The only of the 10 major industry groups to close higher Friday was utilities. Energy and tech shares led the losses. The price of crude is trading at $90.81/bbl right now and wholesale gasoline is down to $2.76/gal. The national average at the pump is $3.57, which is down from $3.80 a month ago – too bad it’s taken bad news to get the price lower.
This morning U.S. stock futures are a bit higher after most of Asia traded lower last night but Europe is up a little this morning. That Greek vote will be what everyone will be talking about for the next two days. The Greek parliament needs a simple majority to pass it and word is there’s no room to spare as the yeas are at 151. Bailout funds are supposedly contingent on this vote, but they’ll be released even if it goes down in flames because this is more about the European banking system than it is about Greece. But then if the plan is passed, the country may just go down in flames anyway as an incensed populace takes things to the next level.
Market Activity for June 24, 2011
Sector Activity for June 24, 2011
Durable Goods Orders
Durable goods orders didn’t’ turn out too bad in May, even though the headline increase failed to offset April’s decline – the ex-trans and capital spending components did more than offset their April declines.

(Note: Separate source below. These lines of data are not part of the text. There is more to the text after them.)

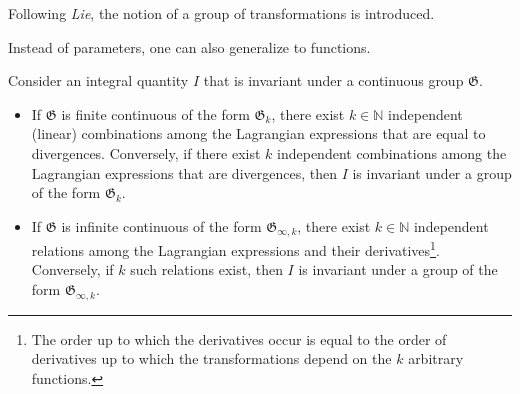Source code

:     Following \textit{Lie}, the notion of a group of transformations is introduced.

    Instead of parameters, one can also generalize to functions.

    \begin{theorem}[Noether]\label{var:noether}
        Consider an integral quantity $I$ that is invariant under a continuous group $\mathfrak{G}$.
        \begin{itemize}
            \item If $\mathfrak{G}$ is finite continuous of the form $\mathfrak{G}_k$, there exist $k\in\mathbb{N}$ independent (linear) combinations among the Lagrangian expressions that are equal to divergences. Conversely, if there exist $k$ independent combinations among the Lagrangian expressions that are divergences, then $I$ is invariant under a group of the form $\mathfrak{G}_k$.
            \item If $\mathfrak{G}$ is infinite continuous of the form $\mathfrak{G}_{\infty,k}$, there exist $k\in\mathbb{N}$ independent relations among the Lagrangian expressions and their derivatives\footnote{The order up to which the derivatives occur is equal to the order of derivatives up to which the transformations depend on the $k$ arbitrary functions.}. Conversely, if $k$ such relations exist, then $I$ is invariant under a group of the form $\mathfrak{G}_{\infty,k}$.
        \end{itemize}
    \end{theorem}

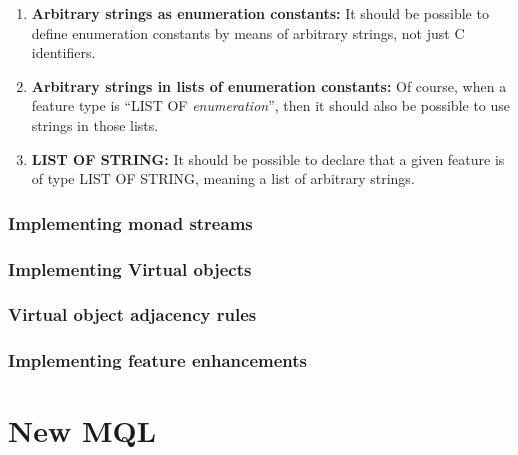 \documentclass[a4paper,12pt]{article}
\begin{document}
\begin{enumerate}
  \begin{enumerate}
    
  \item \textbf{Arbitrary strings as enumeration constants:} It
    should be possible to define enumeration constants by means of
    arbitrary strings, not just C identifiers.
    
  \item \textbf{Arbitrary strings in lists of enumeration constants:}
    Of course, when a feature type is ``LIST OF
    \textit{enumeration}'', then it should also be possible to use
    strings in those lists.
      
  \item \textbf{LIST OF STRING:} It should be possible to declare that
    a given feature is of type LIST OF STRING, meaning a list of
    arbitrary strings.
      
  \end{enumerate}
  
\end{enumerate}

\subsubsection{Implementing monad streams}

\subsubsection{Implementing Virtual objects}

\subsubsection{Virtual object adjacency rules}

\subsubsection{Implementing feature enhancements}

\section{New MQL}
\end{document}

Overall orders rose 1.9% (better than the expected 1.5% increase) after slumping 2.7% in April (though less than previously expected as that April number was revised higher).
Excluding transportation orders (removing the very volatile commercial aircraft component and the “Japanese effected” autos), orders rose just 0.6% (missing the 0.9% increase expected). And on that supply-chain disruption due to the Japanese quakes and tsunami, I still don’t understand why that should adversely affect orders, production and shipments yes, but not orders. This is why I think the manufacturing slump is about more than just Japan, or the backlog of orders within those surveys wouldn’t have crashed to negative territory.
In terms of the components, electronics and computer orders rose just 0.4%, but machinery and electrical equipment were strong, up 1.2% and 3.2%, respectively. And one would think the machinery figures should be strong as firms take advantage of the higher depreciation allowances for 2011. (Still, the business spending component is up less than 1.0% at an annual rate for all of 2011.) Autos came in up just 0.6% after the big 5.3% slide in April and commercial aircraft orders soared 36.5% following April’s 29.0% drubbing.
Shipments of durable goods are off to a horrible start for the quarter (down 1.1% with just one month worth of data left for Q2) and this is the number that is plugged into GDP. Now, this figure is affected by the Japanese issue, but orders are weak too so it’s not all supply-chain problems.
Second Revision of GDP
The latest revision to GDP was revised a touch higher to 1.9% from the previously believed 1.8%. The number inched up as inventories were slightly higher and the trade gap wasn’t quite as bad as previously calculated.
But you don’t want the higher revision coming from the inventory side, you want the boost to be driven by business spending and in normal time personal consumption (but not right now as households have that debt problem to work off; we want that debt paid down right now).
So since the higher revision largely came from the inventory side, that means the real final sales figure (the measure of demand) edged even lower, but only fractionally. Round it up as the BEA does and it remained at 0.6% at a real annual rate during Q1. As we’ve talked about many times over the past year, this figure has averaged just 1.6% during this expansion. Judged by history this is a pathetic showing, it should be at least 4.0% -- it’s a debt thing; paying this debt down is a necessary condition for future growth to return to normal.